The role of microRNAs in gene expression and signaling response of tumor cells to an acidic environment

Abstract

Many tumors are characterized by marked extracellular acidosis due to increased glycolytic metabolism, which affects gene expression and thereby tumor biological behavior. At the same time, acidosis leads to altered expression of several microRNAs (Mir7, Mir183, Mir203, Mir215). The aim of this study was to analyze whether the acidosis-induced changes in cytokines and tumor-related genes are mediated via pH-sensitive microRNAs.

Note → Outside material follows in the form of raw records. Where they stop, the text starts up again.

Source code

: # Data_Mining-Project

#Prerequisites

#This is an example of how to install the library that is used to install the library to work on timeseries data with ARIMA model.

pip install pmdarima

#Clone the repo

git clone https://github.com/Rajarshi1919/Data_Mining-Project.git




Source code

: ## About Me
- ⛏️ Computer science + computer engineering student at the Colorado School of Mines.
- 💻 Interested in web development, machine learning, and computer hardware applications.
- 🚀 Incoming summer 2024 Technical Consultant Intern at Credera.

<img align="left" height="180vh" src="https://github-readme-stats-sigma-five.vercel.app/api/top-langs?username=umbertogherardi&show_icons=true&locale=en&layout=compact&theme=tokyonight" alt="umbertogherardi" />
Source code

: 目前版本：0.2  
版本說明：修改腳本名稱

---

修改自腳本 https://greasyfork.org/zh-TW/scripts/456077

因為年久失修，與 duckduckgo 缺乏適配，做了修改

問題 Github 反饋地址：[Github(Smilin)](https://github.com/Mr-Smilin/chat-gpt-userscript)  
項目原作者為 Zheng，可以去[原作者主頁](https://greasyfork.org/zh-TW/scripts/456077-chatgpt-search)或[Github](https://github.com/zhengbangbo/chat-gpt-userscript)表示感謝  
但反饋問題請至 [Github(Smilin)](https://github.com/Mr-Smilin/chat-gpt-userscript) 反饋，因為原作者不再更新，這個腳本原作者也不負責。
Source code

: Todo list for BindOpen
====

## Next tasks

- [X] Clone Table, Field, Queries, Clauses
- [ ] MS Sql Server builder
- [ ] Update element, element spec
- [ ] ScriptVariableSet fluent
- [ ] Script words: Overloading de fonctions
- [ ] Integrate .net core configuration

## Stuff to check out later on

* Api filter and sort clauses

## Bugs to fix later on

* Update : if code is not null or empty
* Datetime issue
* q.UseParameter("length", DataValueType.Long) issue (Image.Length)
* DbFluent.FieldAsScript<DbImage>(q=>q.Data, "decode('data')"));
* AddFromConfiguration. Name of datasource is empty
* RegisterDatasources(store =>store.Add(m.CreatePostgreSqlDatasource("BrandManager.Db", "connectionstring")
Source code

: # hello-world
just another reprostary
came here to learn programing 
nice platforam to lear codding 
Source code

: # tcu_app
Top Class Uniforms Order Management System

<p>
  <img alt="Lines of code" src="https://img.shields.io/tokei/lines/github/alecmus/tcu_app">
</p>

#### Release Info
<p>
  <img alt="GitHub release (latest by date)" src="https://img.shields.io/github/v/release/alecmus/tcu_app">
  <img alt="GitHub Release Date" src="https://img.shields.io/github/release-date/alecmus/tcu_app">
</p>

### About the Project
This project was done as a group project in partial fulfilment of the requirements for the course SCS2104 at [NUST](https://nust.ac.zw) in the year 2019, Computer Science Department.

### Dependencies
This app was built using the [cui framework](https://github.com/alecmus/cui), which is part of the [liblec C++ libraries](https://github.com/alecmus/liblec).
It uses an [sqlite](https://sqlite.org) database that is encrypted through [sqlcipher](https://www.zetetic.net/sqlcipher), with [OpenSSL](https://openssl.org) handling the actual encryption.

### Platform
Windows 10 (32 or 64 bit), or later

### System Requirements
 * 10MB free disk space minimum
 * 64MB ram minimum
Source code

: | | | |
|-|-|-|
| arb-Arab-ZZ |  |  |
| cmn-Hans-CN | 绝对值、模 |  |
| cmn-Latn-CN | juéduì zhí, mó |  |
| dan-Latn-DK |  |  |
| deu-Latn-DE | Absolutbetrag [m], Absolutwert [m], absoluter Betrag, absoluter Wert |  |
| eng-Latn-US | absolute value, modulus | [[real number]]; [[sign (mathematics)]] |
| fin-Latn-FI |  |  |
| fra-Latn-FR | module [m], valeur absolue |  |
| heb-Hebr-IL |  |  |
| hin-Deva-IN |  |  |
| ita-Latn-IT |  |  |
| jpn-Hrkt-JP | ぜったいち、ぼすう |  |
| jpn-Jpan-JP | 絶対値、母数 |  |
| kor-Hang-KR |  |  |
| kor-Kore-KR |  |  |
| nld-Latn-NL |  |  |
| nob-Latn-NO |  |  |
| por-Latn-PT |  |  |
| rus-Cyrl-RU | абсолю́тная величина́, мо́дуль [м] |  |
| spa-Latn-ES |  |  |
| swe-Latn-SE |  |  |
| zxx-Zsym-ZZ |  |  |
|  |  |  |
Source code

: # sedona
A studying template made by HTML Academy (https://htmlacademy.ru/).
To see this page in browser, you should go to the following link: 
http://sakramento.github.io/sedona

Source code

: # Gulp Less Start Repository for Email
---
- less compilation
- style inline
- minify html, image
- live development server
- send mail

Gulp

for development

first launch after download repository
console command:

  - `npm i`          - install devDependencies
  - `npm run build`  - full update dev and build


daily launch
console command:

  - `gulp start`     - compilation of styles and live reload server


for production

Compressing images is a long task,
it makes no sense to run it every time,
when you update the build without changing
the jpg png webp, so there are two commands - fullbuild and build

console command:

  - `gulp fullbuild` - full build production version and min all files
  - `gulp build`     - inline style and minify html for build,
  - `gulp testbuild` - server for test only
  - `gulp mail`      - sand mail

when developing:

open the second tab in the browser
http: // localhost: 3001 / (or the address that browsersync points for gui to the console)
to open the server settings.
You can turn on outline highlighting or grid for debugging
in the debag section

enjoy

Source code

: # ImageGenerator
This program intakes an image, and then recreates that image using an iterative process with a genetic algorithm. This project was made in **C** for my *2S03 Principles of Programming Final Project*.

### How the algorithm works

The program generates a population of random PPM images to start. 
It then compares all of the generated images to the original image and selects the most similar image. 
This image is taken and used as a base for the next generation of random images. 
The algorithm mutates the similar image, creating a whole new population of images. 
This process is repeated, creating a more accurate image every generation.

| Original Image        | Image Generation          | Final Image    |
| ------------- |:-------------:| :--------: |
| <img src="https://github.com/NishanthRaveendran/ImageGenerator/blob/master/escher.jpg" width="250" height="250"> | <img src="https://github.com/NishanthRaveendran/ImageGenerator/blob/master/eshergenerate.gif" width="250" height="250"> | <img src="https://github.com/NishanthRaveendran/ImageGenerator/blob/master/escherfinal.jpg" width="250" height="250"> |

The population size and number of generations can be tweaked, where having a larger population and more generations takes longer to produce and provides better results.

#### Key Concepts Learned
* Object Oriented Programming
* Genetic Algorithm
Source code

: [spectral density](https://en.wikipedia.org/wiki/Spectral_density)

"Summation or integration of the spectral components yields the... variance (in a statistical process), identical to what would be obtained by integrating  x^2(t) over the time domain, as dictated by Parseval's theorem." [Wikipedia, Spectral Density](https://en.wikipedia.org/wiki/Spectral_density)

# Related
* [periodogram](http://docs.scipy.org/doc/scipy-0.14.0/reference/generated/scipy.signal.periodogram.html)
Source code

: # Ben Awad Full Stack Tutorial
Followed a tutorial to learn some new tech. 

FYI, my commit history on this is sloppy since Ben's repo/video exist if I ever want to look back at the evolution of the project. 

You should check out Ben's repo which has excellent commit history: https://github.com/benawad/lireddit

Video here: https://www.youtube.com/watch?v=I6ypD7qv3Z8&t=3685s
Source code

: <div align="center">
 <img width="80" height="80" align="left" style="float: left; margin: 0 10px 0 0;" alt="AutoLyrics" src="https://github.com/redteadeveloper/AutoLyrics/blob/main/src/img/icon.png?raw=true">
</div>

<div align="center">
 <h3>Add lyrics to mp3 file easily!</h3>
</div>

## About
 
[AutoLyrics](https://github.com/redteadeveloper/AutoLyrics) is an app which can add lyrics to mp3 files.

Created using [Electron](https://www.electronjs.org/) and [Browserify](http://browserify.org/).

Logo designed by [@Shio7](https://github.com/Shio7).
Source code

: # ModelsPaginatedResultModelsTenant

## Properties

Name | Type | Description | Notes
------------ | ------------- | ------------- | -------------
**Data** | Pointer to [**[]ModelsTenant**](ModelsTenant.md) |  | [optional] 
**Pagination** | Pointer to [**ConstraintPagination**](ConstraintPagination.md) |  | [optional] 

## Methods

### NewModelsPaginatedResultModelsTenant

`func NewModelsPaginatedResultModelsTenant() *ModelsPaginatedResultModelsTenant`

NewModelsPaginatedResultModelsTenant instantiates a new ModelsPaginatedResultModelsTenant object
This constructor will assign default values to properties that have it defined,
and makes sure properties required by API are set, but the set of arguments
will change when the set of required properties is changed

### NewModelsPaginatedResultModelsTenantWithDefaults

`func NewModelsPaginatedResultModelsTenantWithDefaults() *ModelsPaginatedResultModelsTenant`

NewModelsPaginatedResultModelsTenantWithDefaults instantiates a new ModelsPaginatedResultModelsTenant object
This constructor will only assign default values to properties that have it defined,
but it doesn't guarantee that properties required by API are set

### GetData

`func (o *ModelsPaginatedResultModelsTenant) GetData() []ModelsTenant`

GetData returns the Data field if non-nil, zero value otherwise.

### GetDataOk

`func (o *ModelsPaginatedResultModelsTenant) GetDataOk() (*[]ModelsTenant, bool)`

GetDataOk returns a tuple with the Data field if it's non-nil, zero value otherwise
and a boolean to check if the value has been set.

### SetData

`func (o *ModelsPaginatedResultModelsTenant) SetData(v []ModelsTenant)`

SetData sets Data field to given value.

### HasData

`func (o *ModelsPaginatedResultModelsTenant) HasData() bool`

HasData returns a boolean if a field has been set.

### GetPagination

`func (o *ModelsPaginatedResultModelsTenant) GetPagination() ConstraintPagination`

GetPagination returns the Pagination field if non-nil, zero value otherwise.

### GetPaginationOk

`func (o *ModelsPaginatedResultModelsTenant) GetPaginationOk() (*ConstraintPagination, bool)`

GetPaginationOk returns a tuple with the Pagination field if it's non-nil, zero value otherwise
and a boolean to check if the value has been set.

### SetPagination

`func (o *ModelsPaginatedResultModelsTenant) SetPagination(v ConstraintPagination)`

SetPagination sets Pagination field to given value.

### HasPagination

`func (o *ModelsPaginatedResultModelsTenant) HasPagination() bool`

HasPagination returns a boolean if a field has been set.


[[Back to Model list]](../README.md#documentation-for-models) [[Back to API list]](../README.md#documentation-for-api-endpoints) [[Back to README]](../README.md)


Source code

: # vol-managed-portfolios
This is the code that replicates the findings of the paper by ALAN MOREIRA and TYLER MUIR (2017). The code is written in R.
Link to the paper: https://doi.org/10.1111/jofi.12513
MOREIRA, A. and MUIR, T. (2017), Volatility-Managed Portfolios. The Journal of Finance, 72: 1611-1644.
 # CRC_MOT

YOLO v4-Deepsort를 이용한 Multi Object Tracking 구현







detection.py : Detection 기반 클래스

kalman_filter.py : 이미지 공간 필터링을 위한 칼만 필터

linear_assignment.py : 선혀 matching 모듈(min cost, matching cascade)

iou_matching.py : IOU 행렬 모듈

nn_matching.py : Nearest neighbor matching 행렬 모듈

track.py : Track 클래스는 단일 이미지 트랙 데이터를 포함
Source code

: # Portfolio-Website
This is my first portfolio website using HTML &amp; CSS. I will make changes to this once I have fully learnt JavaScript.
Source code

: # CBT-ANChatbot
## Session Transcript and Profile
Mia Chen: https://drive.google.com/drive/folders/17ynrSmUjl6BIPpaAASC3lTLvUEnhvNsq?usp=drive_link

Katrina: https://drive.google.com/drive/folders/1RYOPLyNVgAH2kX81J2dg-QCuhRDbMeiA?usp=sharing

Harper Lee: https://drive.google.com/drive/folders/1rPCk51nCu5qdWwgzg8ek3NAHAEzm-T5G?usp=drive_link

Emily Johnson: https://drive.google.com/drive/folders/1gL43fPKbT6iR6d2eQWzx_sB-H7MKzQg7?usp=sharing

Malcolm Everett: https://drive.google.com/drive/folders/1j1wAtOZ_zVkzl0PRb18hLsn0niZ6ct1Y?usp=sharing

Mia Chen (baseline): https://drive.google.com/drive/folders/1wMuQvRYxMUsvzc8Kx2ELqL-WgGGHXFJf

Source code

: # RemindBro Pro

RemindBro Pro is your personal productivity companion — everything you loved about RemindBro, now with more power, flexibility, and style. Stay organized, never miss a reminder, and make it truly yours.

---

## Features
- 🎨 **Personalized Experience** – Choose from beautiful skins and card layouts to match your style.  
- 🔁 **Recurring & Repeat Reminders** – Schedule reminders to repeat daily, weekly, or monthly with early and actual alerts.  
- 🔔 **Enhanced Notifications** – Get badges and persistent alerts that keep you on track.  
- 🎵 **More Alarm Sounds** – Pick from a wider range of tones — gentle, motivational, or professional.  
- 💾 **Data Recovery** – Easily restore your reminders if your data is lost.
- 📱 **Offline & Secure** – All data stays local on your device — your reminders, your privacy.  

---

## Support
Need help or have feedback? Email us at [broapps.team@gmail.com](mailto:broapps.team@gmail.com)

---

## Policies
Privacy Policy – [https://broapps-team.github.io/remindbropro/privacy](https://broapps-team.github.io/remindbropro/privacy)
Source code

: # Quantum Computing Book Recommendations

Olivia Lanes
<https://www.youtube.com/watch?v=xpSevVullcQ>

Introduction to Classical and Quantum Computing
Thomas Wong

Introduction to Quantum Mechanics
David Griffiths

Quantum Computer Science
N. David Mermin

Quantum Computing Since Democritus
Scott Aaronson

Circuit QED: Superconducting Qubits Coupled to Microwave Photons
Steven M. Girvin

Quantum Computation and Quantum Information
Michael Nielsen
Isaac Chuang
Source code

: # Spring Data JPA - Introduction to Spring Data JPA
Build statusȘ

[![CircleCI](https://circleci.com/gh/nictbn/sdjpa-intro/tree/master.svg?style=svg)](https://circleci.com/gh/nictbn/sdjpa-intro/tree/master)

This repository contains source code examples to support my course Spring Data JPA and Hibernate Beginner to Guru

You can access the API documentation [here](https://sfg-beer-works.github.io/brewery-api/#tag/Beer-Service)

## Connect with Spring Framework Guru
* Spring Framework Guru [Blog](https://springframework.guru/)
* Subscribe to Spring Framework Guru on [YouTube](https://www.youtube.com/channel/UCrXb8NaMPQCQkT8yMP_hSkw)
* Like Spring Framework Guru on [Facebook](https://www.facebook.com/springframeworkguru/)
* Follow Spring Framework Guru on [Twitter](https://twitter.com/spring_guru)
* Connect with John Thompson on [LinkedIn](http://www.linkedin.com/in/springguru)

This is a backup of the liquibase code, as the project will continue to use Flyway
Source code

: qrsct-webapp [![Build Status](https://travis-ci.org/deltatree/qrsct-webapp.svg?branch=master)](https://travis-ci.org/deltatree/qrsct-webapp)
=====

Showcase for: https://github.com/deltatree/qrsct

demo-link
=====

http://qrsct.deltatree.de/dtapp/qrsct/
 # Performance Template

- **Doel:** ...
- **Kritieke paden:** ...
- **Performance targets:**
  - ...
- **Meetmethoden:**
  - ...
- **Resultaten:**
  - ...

Therefore, the expression of Il6, Nos2, Ccl2, Spp1, Tnf, Acat2, Aox1, Crem, Gls2, Per3, Pink1, Txnip, and Ypel3 was examined in acidosis upon simultaneous transfection with microRNA mimics or antagomirs in two tumor lines in vitro and in vivo. In addition, it was investigated whether microRNA expression in acidosis is affected via known pH-sensitive signaling pathways (MAPK, PKC, PI3K), via ROS, or via altered intracellular Ca2+ concentration. pH-dependent microRNAs were shown to play only a minor role in modulating gene expression. Individual genes (e.g., Ccl2, Txnip, Ypel3) appear to be affected by Mir183, Mir203, or Mir215 in acidosis, but these effects are cell line-specific. When examining whether acid-dependent signaling affects microRNA expression, it was found that Mir203 was modulated by MAPK and ROS, Mir7 was affected by PKC, and Mir215 was dependent on the intracellular Ca2+ concentration. Mir183 could be increased by ROS scavenging. These correlations could possibly result in new therapeutic approaches for acidotic tumors.